El tratamiento de desechos tiene un costo y requiere inversión, según Orta; pero podría convertirse en una fuente alternativa de energía que en México, a diferencia de naciones europeas, no ha sido suficientemente explotada, pese al inminente agotamiento del petróleo. Fuente alternativa de energía
Con esta idea, científicos del Centro de Investigación y Estudios Avanzados (Cinvestav) liderados por Héctor Poggy-Varaldo ya desarrollan un proceso biotecnológico para transformar, mediante fermentación por acción de distintas bacterias, materia orgánica de desecho en combustibles y enzimas de gran valor industrial.
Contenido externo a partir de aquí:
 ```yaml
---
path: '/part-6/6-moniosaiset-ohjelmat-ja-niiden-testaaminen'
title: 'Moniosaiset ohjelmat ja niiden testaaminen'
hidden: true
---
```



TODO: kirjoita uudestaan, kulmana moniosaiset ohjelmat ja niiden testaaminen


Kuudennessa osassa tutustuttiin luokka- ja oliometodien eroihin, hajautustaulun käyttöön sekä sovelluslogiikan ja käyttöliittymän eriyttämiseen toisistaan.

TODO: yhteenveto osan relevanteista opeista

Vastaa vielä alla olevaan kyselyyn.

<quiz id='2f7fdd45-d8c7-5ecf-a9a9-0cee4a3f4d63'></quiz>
Este proceso de biorrefinería tiene tres etapas: primero producen hidrógeno; luego metano y al final las enzimas celulasas y xilanasas.
Ha sido probado con éxito en el laboratorio y ahora los investigadores buscan amplificarlo a escala industrial. Para ello cuentan con apoyo del Instituto de Ciencia y Tecnología del DF, aunque no descartan buscar una alianza con una empresa que invierta al menos 3 millones de pesos.
“Estos desechos se humectan para que tengan consistencia de puré (sustrato sólido) y se fermentan. Así se obtiene hidrógeno y el puré se enriquece mucho con ácido orgánicos como acético o butírico y aparecen cantidades menores de solventes como alcohol o acetona”, explica el doctor Poggi. Todo esos productos en los sólidos fermentados se pasan a un segundo reactor que con ayuda de un consorcio de bacterias genera metano. Un tratamiento bioquímico adicional permite extraer composta, es decir, se aprovechan todos los desperdicios.
“En Francia y Alemania funcionan varias plantas que procesan miles de toneladas de residuos sólidos al mes, son rentables y están dando una opción para tener un valor agregado antes de su disposición final”, dice el experto en biotecnología ambiental.